Saved data entries

● ● ● ● ● ● ●

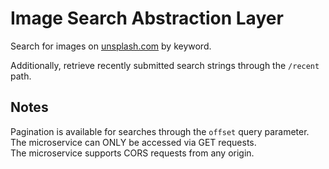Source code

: Image Search Abstraction Layer
==============================

Search for images on [unsplash.com](https://unsplash.com/) by keyword.

Additionally, retrieve recently submitted search strings through the `/recent`
path.

Notes
-----
Pagination is available for searches through the `offset` query parameter.  
The microservice can ONLY be accessed via GET requests.  
The microservice supports CORS requests from any origin.
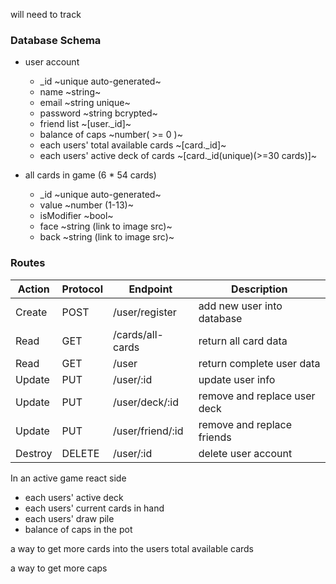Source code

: will need to track 
### Database Schema
- user account
  - _id ~unique auto-generated~
  - name ~string~
  - email ~string unique~
  - password ~string bcrypted~
  - friend list ~[user._id]~
  - balance of caps ~number( >= 0 )~
  - each users' total available cards ~[card._id]~
  - each users' active deck of cards ~[card._id(unique)(>=30 cards)]~
  

- all cards in game (6 * 54 cards)
  - _id ~unique auto-generated~
  - value ~number (1-13)~
  - isModifier ~bool~
  - face ~string (link to image src)~
  - back ~string (link to image src)~



### Routes
 | Action | Protocol | Endpoint | Description |
 |--------|----------|----------|-------------|
 | Create | POST | /user/register | add new user into database |
 | Read | GET | /cards/all-cards | return all card data |
 | Read | GET | /user | return complete user data |
 | Update | PUT | /user/:id | update user info |
 | Update | PUT | /user/deck/:id | remove and replace user deck |
 | Update | PUT | /user/friend/:id | remove and replace friends |
 | Destroy | DELETE | /user/:id | delete user account |


  In an active game react side 
  - each users' active deck
  - each users' current cards in hand
  - each users' draw pile
  - balance of caps in the pot




 a way to get more cards into the users total available cards

 a way to get more caps 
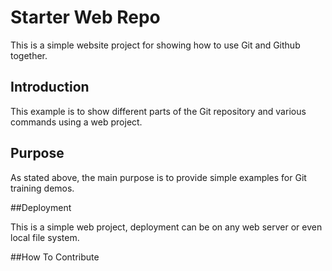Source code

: # Starter Web Repo

This is a simple website project for showing how to use Git and Github together.

## Introduction 

This example is to show different parts of the Git repository and various commands using a web project.

## Purpose

As stated above, the main purpose is to provide simple examples for Git training demos. 

##Deployment

This is a simple web project, deployment can be on any web server or even local file system. 

##How To Contribute 
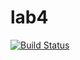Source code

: # lab4
[![Build Status](https://travis-ci.com/samira610/lab4.svg?branch=master)](https://travis-ci.com/samira610/lab4)
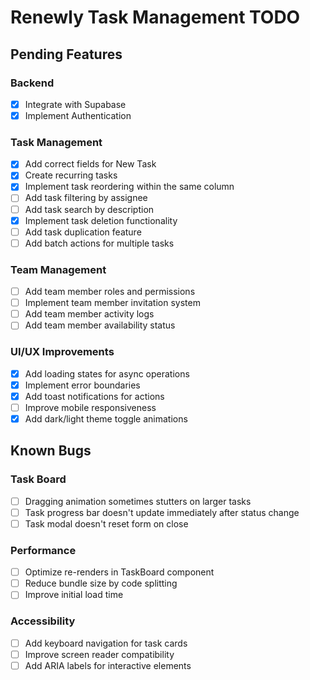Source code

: # Renewly Task Management TODO

## Pending Features

### Backend

- [X] Integrate with Supabase
- [X] Implement Authentication

### Task Management

- [X] Add correct fields for New Task
- [X] Create recurring tasks
- [X] Implement task reordering within the same column
- [ ] Add task filtering by assignee
- [ ] Add task search by description
- [X] Implement task deletion functionality
- [ ] Add task duplication feature
- [ ] Add batch actions for multiple tasks

### Team Management

- [ ] Add team member roles and permissions
- [ ] Implement team member invitation system
- [ ] Add team member activity logs
- [ ] Add team member availability status

### UI/UX Improvements

- [X] Add loading states for async operations
- [X] Implement error boundaries
- [X] Add toast notifications for actions
- [ ] Improve mobile responsiveness
- [X] Add dark/light theme toggle animations

## Known Bugs

### Task Board

- [ ] Dragging animation sometimes stutters on larger tasks
- [ ] Task progress bar doesn't update immediately after status change
- [ ] Task modal doesn't reset form on close

### Performance

- [ ] Optimize re-renders in TaskBoard component
- [ ] Reduce bundle size by code splitting
- [ ] Improve initial load time

### Accessibility

- [ ] Add keyboard navigation for task cards
- [ ] Improve screen reader compatibility
- [ ] Add ARIA labels for interactive elements
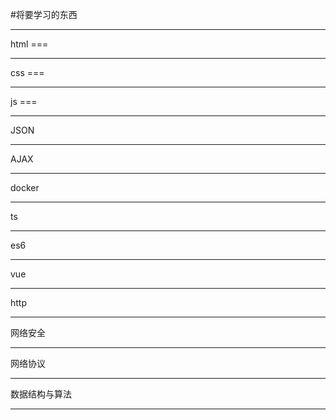 #将要学习的东西

***
html ===
***
css  ===
***
js   ===
***
JSON
***
AJAX
***
docker
***
ts
***
es6
***
vue
***
http
***
网络安全
***
网络协议
***
数据结构与算法
***


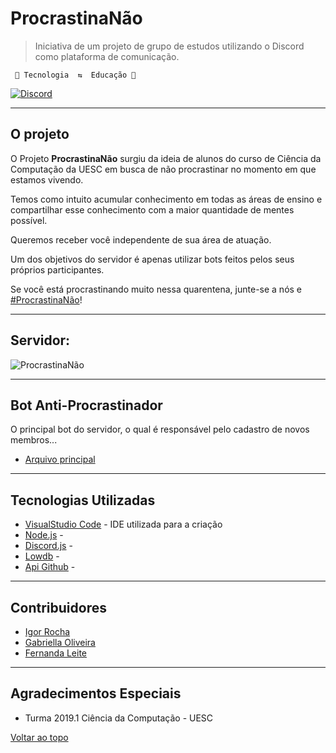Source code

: # ProcrastinaNão
> Iniciativa de um projeto de grupo de estudos utilizando o Discord como plataforma de comunicação.

     🤖 Tecnologia  ⇆  Educação 🧠 

[![Discord](https://raw.githubusercontent.com/IgorRoc/ProcrastinaNao/fullfiles/assets/Logo_Name.png)](https://discord.gg/RvtHp7V)

----
## O projeto

O Projeto **ProcrastinaNão** surgiu da ideia de alunos do curso de Ciência da Computação da UESC em busca de não procrastinar no momento em que estamos vivendo.

Temos como intuito acumular conhecimento em todas as áreas de ensino e compartilhar esse conhecimento com a maior quantidade de mentes possível.

Queremos receber você independente de sua área de atuação.

Um dos objetivos do servidor é apenas utilizar bots feitos pelos seus próprios participantes.

Se você está procrastinando muito nessa quarentena, junte-se a nós e [#ProcrastinaNão](https://discord.gg/RvtHp7V)!

----
## Servidor: 
![ProcrastinaNão](https://github.com/IgorRoc/ProcrastinaNao/blob/fullfiles/assets/Servidor%20ProcrastinaN%C3%A3o(Limpo).png?raw=true)

----
## Bot Anti-Procrastinador
O principal bot do servidor, o qual é responsável pelo cadastro de novos membros...

* [Arquivo principal](https://github.com/IgorRoc/ProcrastinaNao/blob/master/bot.js)



----
## Tecnologias Utilizadas
* [VisualStudio Code](https://code.visualstudio.com/) - IDE utilizada para a criação
* [Node.js](https://nodejs.org/) - 
* [Discord.js](https://discord.js.org/#/) - 
* [Lowdb](https://github.com/typicode/lowdb) - 
* [Api Github](https://developer.github.com/v4/) - 


----
## Contribuidores
* [Igor Rocha](https://www.linkedin.com/in/igorroc/)
* [Gabriella Oliveira](https://www.linkedin.com/in/gabriella-oliveira-00832a183/)
* [Fernanda Leite](https://www.linkedin.com/in/fcleite19/)


----
## Agradecimentos Especiais
* Turma 2019.1 Ciência da Computação - UESC

[Voltar ao topo](#)

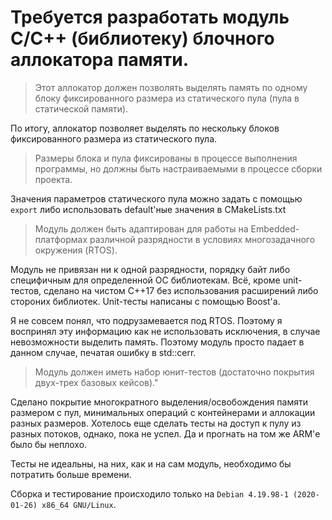 # Требуется разработать модуль C/C++ (библиотеку) блочного аллокатора памяти.

> Этот аллокатор должен позволять выделять память по одному блоку фиксированного размера из статического пула (пула в статической памяти).

По итогу, аллокатор позволяет выделять по нескольку блоков фиксированного размера из статического пула. 
 
> Размеры блока и пула фиксированы в процессе выполнения программы, но должны быть настраиваемыми в процессе сборки проекта.

Значения параметров статического пула можно задать с помощью `export` либо использовать default'ные значения в CMakeLists.txt

> Модуль должен быть адаптирован для работы на Embedded-платформах различной разрядности в условиях многозадачного окружения (RTOS).

Модуль не привязан ни к одной разрядности, порядку байт либо специфичным для определенной ОС библиотекам. Всё, кроме unit-тестов, сделано на чистом C++17 без использования расширений либо стороних библиотек. Unit-тесты написаны с помощью Boost'а.

Я не совсем понял, что подрузамевается под RTOS. Поэтому я воспринял эту информацию как не использовать исключения, в случае невозможности выделить память. Поэтому модуль просто падает в данном случае, печатая ошибку в std::cerr.


> Модуль должен иметь набор юнит-тестов (достаточно покрытия двух-трех базовых кейсов)."

Сделано покрытие многократного выделения/освобождения памяти размером с пул, минимальных операций с контейнерами и аллокации разных размеров. Хотелось еще сделать тесты на доступ к пулу из разных потоков, однако, пока не успел. Да и прогнать на том же ARM'е было бы неплохо.

Тесты не идеальны, на них, как и на сам модуль, необходимо бы потратить больше времени.

Сборка и тестирование происходило только на `Debian 4.19.98-1 (2020-01-26) x86_64 GNU/Linux`.


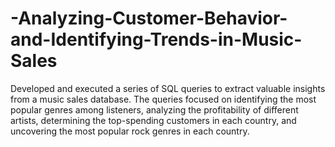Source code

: # -Analyzing-Customer-Behavior-and-Identifying-Trends-in-Music-Sales
Developed and executed a series of SQL queries to extract valuable insights from a music sales database. The queries focused on identifying the most popular genres among listeners, analyzing the profitability of different artists, determining the top-spending customers in each country, and uncovering the most popular rock genres in each country. 
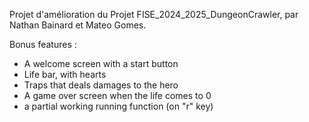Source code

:Projet d'amélioration du Projet FISE_2024_2025_DungeonCrawler, par Nathan Bainard et Mateo Gomes.

Bonus features :
- A welcome screen with a start button 
- Life bar, with hearts
- Traps that deals damages to the hero
- A game over screen when the life comes to 0
- a partial working running function (on "r" key)
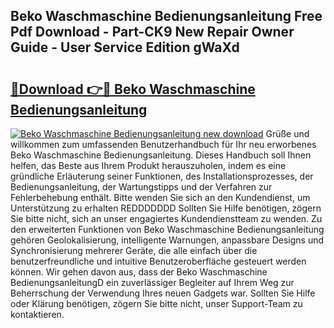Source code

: ## Beko Waschmaschine Bedienungsanleitung Free Pdf Download - Part-CK9 New Repair Owner Guide - User Service Edition gWaXd

# <h2><a href="http://df3643e.blite.top/?on=Beko+Waschmaschine+Bedienungsanleitung">🔗Download 👉🔴 Beko Waschmaschine Bedienungsanleitung</a></h2>

[![Beko Waschmaschine Bedienungsanleitung new download](https://i.imgur.com/lujVjoI.png)](http://df3643e.blite.top/?on=Beko+Waschmaschine+Bedienungsanleitung)
Grüße und willkommen zum umfassenden Benutzerhandbuch für Ihr neu erworbenes Beko Waschmaschine Bedienungsanleitung. Dieses Handbuch soll Ihnen helfen, das Beste aus Ihrem Produkt herauszuholen, indem es eine gründliche Erläuterung seiner Funktionen, des Installationsprozesses, der Bedienungsanleitung, der Wartungstipps und der Verfahren zur Fehlerbehebung enthält. Bitte wenden Sie sich an den Kundendienst, um Unterstützung zu erhalten REDDDDDDD Sollten Sie Hilfe benötigen, zögern Sie bitte nicht, sich an unser engagiertes Kundendienstteam zu wenden. Zu den erweiterten Funktionen von Beko Waschmaschine Bedienungsanleitung gehören Geolokalisierung, intelligente Warnungen, anpassbare Designs und Synchronisierung mehrerer Geräte, die alle einfach über die benutzerfreundliche und intuitive Benutzeroberfläche gesteuert werden können. Wir gehen davon aus, dass der Beko Waschmaschine BedienungsanleitungD ein zuverlässiger Begleiter auf Ihrem Weg zur Beherrschung der Verwendung Ihres neuen Gadgets war. Sollten Sie Hilfe oder Klärung benötigen, zögern Sie bitte nicht, unser Support-Team zu kontaktieren.
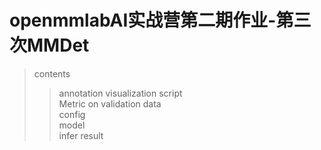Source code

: 
# openmmlabAI实战营第二期作业-第三次MMDet

>contents
>> annotation visualization script <br>
>> Metric on validation data <br>
>> config <br>
>> model <br>
>> infer result <br>
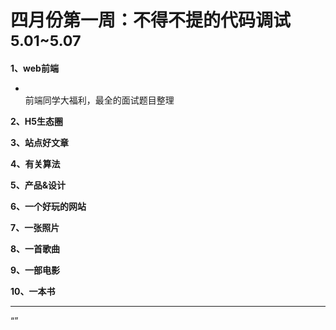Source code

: 
# 四月份第一周：不得不提的代码调试  <small>5.01~5.07</small>

__1、web前端__    
    
- []()   
 前端同学大福利，最全的面试题目整理
 
__2、H5生态圈__      

 
__3、站点好文章__    


__4、有关算法__     


__5、产品&设计__        


__6、一个好玩的网站__


__7、一张照片__   
 

__8、一首歌曲__  


__9、一部电影__   
 

__10、一本书__ 



-------------------

“”

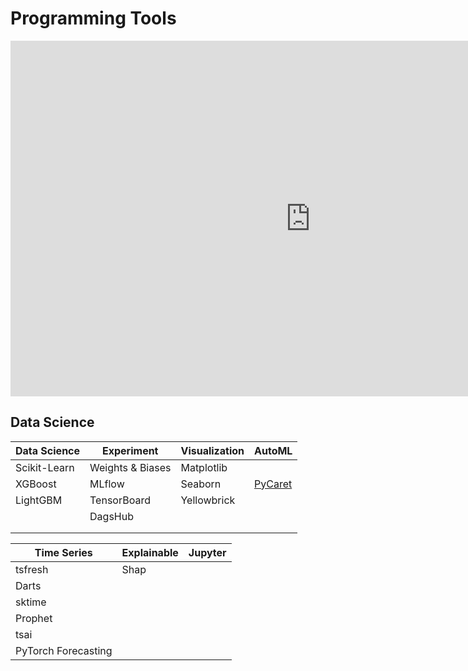 Programming Tools
===

<iframe src="https://docs.google.com/presentation/d/e/2PACX-1vTtMY3U-WdhTIQU8NP2dS3Prkk294HIns4sFuvA7zCAevOvgp4He713DGSLnk6j2v3J0lGrBb9l9HR-/embed?start=false&loop=false&delayms=3000" frameborder="0" width="960" height="569" allowfullscreen="true" mozallowfullscreen="true" webkitallowfullscreen="true"></iframe>

Data Science
---


| Data Science | Experiment       | Visualization | AutoML                          |
| ------------ | ---------------- | ------------- | ------------------------------- |
| Scikit-Learn | Weights & Biases | Matplotlib    |                                 |
| XGBoost      | MLflow           | Seaborn       | [PyCaret](ds/automl.md#pycaret) |
| LightGBM     | TensorBoard      | Yellowbrick   |                                 |
|              | DagsHub          |               |                                 |
|              |                  |               |                                 |
|              |                  |               |                                 |

| Time Series         | Explainable | Jupyter |
| ------------------- | ----------- | ------- |
| tsfresh             | Shap        |         |
| Darts               |             |         |
| sktime              |             |         |
| Prophet             |             |         |
| tsai                |             |         |
| PyTorch Forecasting |             |         |

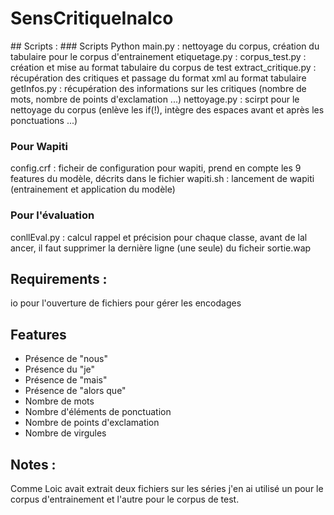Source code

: # SensCritiqueInalco

## Scripts :
### Scripts Python
main.py : nettoyage du corpus, création du tabulaire pour le corpus d'entrainement
etiquetage.py :
corpus_test.py : création et mise au format tabulaire du corpus de test
extract_critique.py : récupération des critiques et passage du format xml au format tabulaire
getInfos.py : récupération des informations sur les critiques (nombre de mots, nombre de points d'exclamation ...)
nettoyage.py : scirpt pour le nettoyage du corpus (enlève les if(!), intègre des espaces avant et après les ponctuations ...)

### Pour Wapiti
config.crf : ficheir de configuration pour wapiti, prend en compte les 9 features du modèle, décrits dans le fichier
wapiti.sh : lancement de wapiti (entrainement et application du modèle)

### Pour l'évaluation
conllEval.py : calcul rappel et précision pour chaque classe, avant de lal ancer, il faut supprimer la dernière ligne (une seule) du ficheir sortie.wap

## Requirements :
io pour l'ouverture de fichiers pour gérer les encodages

## Features
- Présence de "nous"
- Présence du "je"
- Présence de "mais"
- Présence de "alors que"
- Nombre de mots
- Nombre d'éléments de ponctuation
- Nombre de points d'exclamation
- Nombre de virgules

## Notes :
Comme Loic avait extrait deux fichiers sur les séries j'en ai utilisé un pour le corpus d'entrainement et l'autre pour le corpus de test.
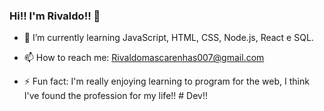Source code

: ### Hi!! I'm Rivaldo!! 👋


- 🌱 I’m currently learning JavaScript, HTML, CSS, Node.js, React e SQL.

- 📫 How to reach me: Rivaldomascarenhas007@gmail.com

- ⚡ Fun fact: I'm really enjoying learning to program for the web, I think I've found the profession for my life!! # Dev!!
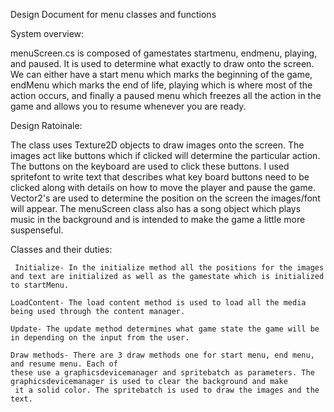 Design Document for menu classes and functions

System overview:

menuScreen.cs is composed of gamestates startmenu, endmenu, playing, and paused. It is used to determine what exactly to draw onto
the screen. We can either have a start menu which marks the beginning of the game, endMenu which marks the end of life, playing 
which is where most of the action occurs, and finally a paused menu which freezes all the action in the game and allows you to 
resume whenever you are ready. 


Design Ratoinale:

The class uses Texture2D objects to draw images onto the screen. The images act like buttons which if clicked will determine the
particular action. The buttons on the keyboard are used to click these buttons. I used spritefont to write
text that describes what key board buttons need to be clicked along with details on how to move the player and pause the game. 
Vector2's are used to determine the position on the screen the images/font will appear. The menuScreen class also has a song
object which plays music in the background and is intended to make the game a little more suspenseful. 

Classes and their duties: 
                          
     Initialize- In the initialize method all the positions for the images and text are initialized as well as the gamestate which is initialized to startMenu. 

    LoadContent- The load content method is used to load all the media being used through the content manager. 

    Update- The update method determines what game state the game will be in depending on the input from the user. 

    Draw methods- There are 3 draw methods one for start menu, end menu, and resume menu. Each of
    these use a graphicsdevicemanager and spritebatch as parameters. The graphicsdevicemanager is used to clear the background and make
     it a solid color. The spritebatch is used to draw the images and the text.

● ● ● ● ● ● ●

--- EXERCISE BRIEF ---
Among the records above, repeat exactly the line with "- [X] Add loading states for async operations", the line with "### Accessibility", and every line in between, and only those.

--- YOUR RESPONSE ---
- [X] Add loading states for async operations
- [X] Implement error boundaries
- [X] Add toast notifications for actions
- [ ] Improve mobile responsiveness
- [X] Add dark/light theme toggle animations

## Known Bugs

### Task Board

- [ ] Dragging animation sometimes stutters on larger tasks
- [ ] Task progress bar doesn't update immediately after status change
- [ ] Task modal doesn't reset form on close

### Performance

- [ ] Optimize re-renders in TaskBoard component
- [ ] Reduce bundle size by code splitting
- [ ] Improve initial load time

### Accessibility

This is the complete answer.